Israeli and Palestinian officials are holding indirect talks through Egyptian mediators in Cairo seeking to extend a temporary truce in Gaza before it expires on Friday.

Here are their key demands and seemingly irreconcilable positions:

THE BLOCKADE

Hamas and the Palestinian Authority want Israel to end a land and sea blockade imposed on Gaza in 2006 after Hamas captured Israeli soldier Gilad Shalit.

Israel tightened the blockade in summer 2007 after Hamas forcibly took over Gaza, ousting forces loyal to president Mahmud Abbas.

Israel eased restrictions on imports of food and construction materials in 2010 following international outcry over a botched Israeli raid on a Gaza-bound flotilla which was trying break the blockade, which left 10 Turks dead.

Some restrictions were further eased after the last Israel-Hamas conflict in Gaza in 2012.

Hamas wants fishing zones extended, and to have a port and an airport.

GAZA BORDER CROSSING WITH EGYPT

The Palestinians want Egypt to reopen the Rafah border crossing, where Israel has no jurisdiction.

Gaza residents have only two ways to access the outside world: through the Rafah crossing with Egypt or through the northern Erez crossing into Israel. There is also a goods terminal at Kerem Shalom, at the southernmost point of the Israel-Gaza border.

There are four other crossing points into Gaza which have been closed for years: Sufa in the south, Kissufim in central Gaza and Karni and Nahal Oz in the north.
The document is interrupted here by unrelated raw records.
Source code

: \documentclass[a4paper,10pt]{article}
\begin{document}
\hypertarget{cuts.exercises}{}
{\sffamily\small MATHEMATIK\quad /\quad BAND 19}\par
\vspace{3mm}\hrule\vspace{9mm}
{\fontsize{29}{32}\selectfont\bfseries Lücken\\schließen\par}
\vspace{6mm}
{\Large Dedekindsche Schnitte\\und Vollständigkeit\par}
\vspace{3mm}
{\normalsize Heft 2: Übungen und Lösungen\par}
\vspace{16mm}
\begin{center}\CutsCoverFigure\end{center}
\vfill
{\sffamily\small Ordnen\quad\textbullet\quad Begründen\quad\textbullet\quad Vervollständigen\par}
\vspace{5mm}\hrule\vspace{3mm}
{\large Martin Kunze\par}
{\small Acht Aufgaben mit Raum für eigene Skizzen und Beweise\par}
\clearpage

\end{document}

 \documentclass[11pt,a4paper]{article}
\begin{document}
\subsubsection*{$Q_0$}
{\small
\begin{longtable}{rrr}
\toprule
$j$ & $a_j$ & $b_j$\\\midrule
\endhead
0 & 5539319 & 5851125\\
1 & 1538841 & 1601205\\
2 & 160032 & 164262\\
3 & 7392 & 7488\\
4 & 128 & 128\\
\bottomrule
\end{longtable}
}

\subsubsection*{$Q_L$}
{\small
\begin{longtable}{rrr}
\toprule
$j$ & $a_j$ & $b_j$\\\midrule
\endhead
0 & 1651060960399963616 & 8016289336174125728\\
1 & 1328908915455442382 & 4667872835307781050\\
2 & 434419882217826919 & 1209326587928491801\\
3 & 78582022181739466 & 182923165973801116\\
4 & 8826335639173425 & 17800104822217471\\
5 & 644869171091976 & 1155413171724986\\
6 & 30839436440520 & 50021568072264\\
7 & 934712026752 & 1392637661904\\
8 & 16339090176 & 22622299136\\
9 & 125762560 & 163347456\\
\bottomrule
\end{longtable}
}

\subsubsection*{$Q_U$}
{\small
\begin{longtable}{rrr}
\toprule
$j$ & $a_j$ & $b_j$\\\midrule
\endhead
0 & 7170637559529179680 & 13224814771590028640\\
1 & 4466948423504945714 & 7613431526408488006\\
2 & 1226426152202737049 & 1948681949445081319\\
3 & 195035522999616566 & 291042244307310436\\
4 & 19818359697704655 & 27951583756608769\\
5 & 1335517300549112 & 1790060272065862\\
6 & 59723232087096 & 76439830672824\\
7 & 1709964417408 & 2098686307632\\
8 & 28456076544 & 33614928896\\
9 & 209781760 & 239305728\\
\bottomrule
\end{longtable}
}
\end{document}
The Palestinians want all of them reopened.

Egypt has kept Rafah closed since the July 2013 army overthrow of Islamist president Mohamed Morsi, whose Muslim Brotherhood movement was a close ally of Hamas.

Relations between Egypt and Hamas have collapsed since Morsi's demise. The new regime in Egypt, one of only two Arab countries that have a peace treaty with Israel, says it has destroyed more than 1,600 cross-border smuggling tunnels leading from Gaza into the Sinai Peninsula.

DEMILITARISATION

Israel says it is ready to ease the blockade only if its security needs are guaranteed.
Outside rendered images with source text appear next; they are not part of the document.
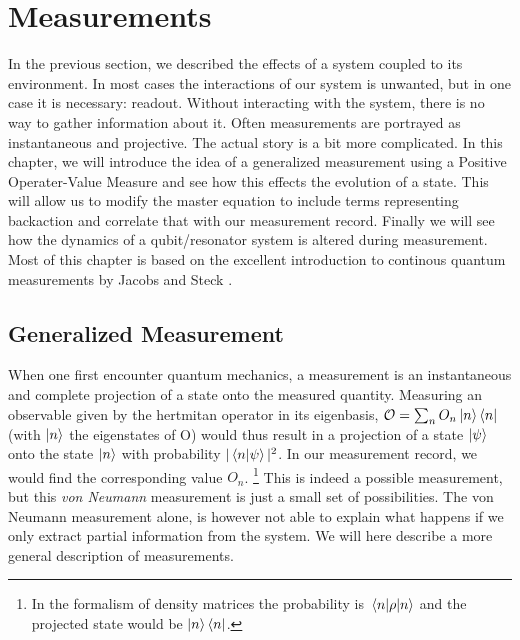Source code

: \chapter{Measurements}\label{chap:measurements}
In the previous section, we described the effects of a system coupled to its environment. In most cases the interactions of our system is unwanted, but in one case it is necessary: readout. Without interacting with the system, there is no way to gather information about it. Often measurements are portrayed as instantaneous and projective. The actual story is a bit more complicated. In this chapter, we will introduce the idea of a generalized measurement using a Positive Operater-Value Measure and see how this effects the evolution of a state. This will allow us to modify the master equation to include terms representing backaction and correlate that with our measurement record. Finally we will see how the dynamics of a qubit/resonator system is altered during measurement. Most of this chapter is based on the excellent introduction to continous quantum measurements by Jacobs and Steck \cite{jacobs_straightforward_2006}.

\section{Generalized Measurement}
When one first encounter quantum mechanics, a measurement is an instantaneous and complete projection of a state onto the measured quantity. Measuring an observable given by the hertmitan operator in its eigenbasis, $\mathcal{O} = \sum_n O_n \ket{n}\bra{n}$ (with $\ket{n}$ the eigenstates of O) would thus result in a projection of a state $\ket{\psi}$ onto the state $\ket{n}$ with probability $|\braket{n}{\psi}|^2$. In our measurement record, we would find the corresponding value $O_n$. \footnote{In the formalism of density matrices the probability is $\mel{n}{\rho}{n}$ and the projected state would be $\ket{n}\bra{n}$.} This is indeed a possible measurement, but this \textit{von Neumann} measurement is just a small set of possibilities. The von Neumann measurement alone, is however not able to explain what happens if we only extract partial information from the system. We will here describe a more general description of measurements. 

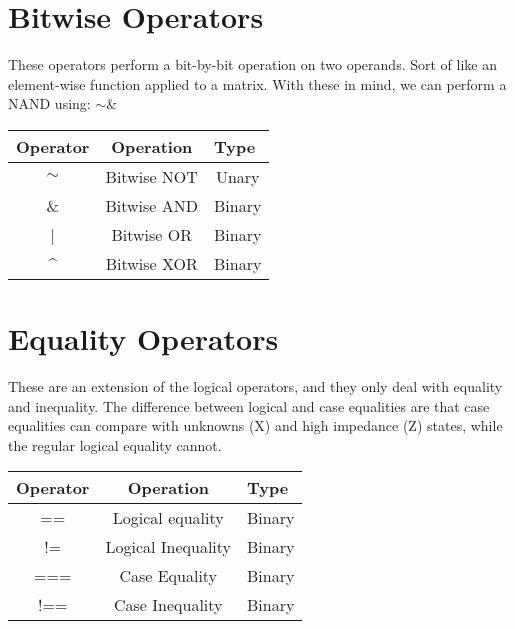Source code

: \section{Bitwise Operators}
These operators perform a bit-by-bit operation on two operands. Sort of like an element-wise function applied to a matrix.
With these in mind, we can perform a NAND using: $\sim$\&
\begin{table}[h] \centering
	\begin{tabular}{ccc}
		\cellcolor[HTML]{FFFFFF}Operator & \cellcolor[HTML]{FFFFFF}Operation & \multicolumn{1}{l}{Type} \\ \hline
		$\sim$                           & Bitwise NOT                       & Unary                    \\
		\&                               & Bitwise AND                       & Binary                   \\
		|                                & Bitwise OR                        & Binary                   \\
		\textasciicircum{}               & Bitwise XOR                       & Binary                  
	\end{tabular}
\end{table}

\section{Equality Operators}
These are an extension of the logical operators, and they only deal with equality and inequality. The difference between logical and case equalities are that case equalities can compare with unknowns (X) and high impedance (Z) states, while the regular logical equality cannot.
\begin{table}[h] \centering
	\begin{tabular}{ccc}
		\cellcolor[HTML]{FFFFFF}Operator & \cellcolor[HTML]{FFFFFF}Operation & \multicolumn{1}{l}{Type} \\ \hline
		==                          & Logical equality                      & Binary                    \\
		!=                             & Logical Inequality                      & Binary                   \\
		===                             & Case Equality                      & Binary                   \\
		!==              & Case Inequality                   & Binary                  
	\end{tabular}
\end{table}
Prime Minister Benjamin Netanyahu has demanded the de-militarisation of the Gaza Strip and conditioned support for reconstruction on the disarmament of Hamas and other militant groups.

Hamas has flatly refused.

Netanyahu wants strict controls on goods crossing into Gaza and international oversight on materials imported for reconstruction to ensure that Hamas cannot rebuild a complex network of cross-border tunnels used for infiltrating the Israeli south.

PRISONERS

Hamas wants Israel to free around 60 prisoners, who were released in a prisoner swap deal in 2011 then re-arrested in June after three Israeli teenagers were kidnapped and murdered in the West Bank.

They are also asking for the release of 37 Palestinian MPs who have been arrested by Israel over the years, all but two of them Hamas members.

They are also asking for the release of scores of Palestinian MPs who have been arrested by Israel over the years.

Israel has refuses to release them.

ROLE OF PALESTINIAN AUTHORITY

Hamas and the Palestine Liberation Organisation president Mahmoud Abbas are officially negotiating as one in Cairo. In April, Hamas signed a unity agreement with the PLO, which is dominated by Fatah and which has been at odds with Hamas for years. The reconciliation saw the former rivals setting up a consensus government that took office in June, ending seven years of separate administrations.

Israel wants Abbas's security forces to retake control of Gaza and deploy on the Palestinian side of the Egyptian border crossing and for international donor money to be dispersed through Abbas.

That could amount to a U-turn for Netanyahu who has so far refused to cooperate with the unity government on grounds that it was backed by Hamas.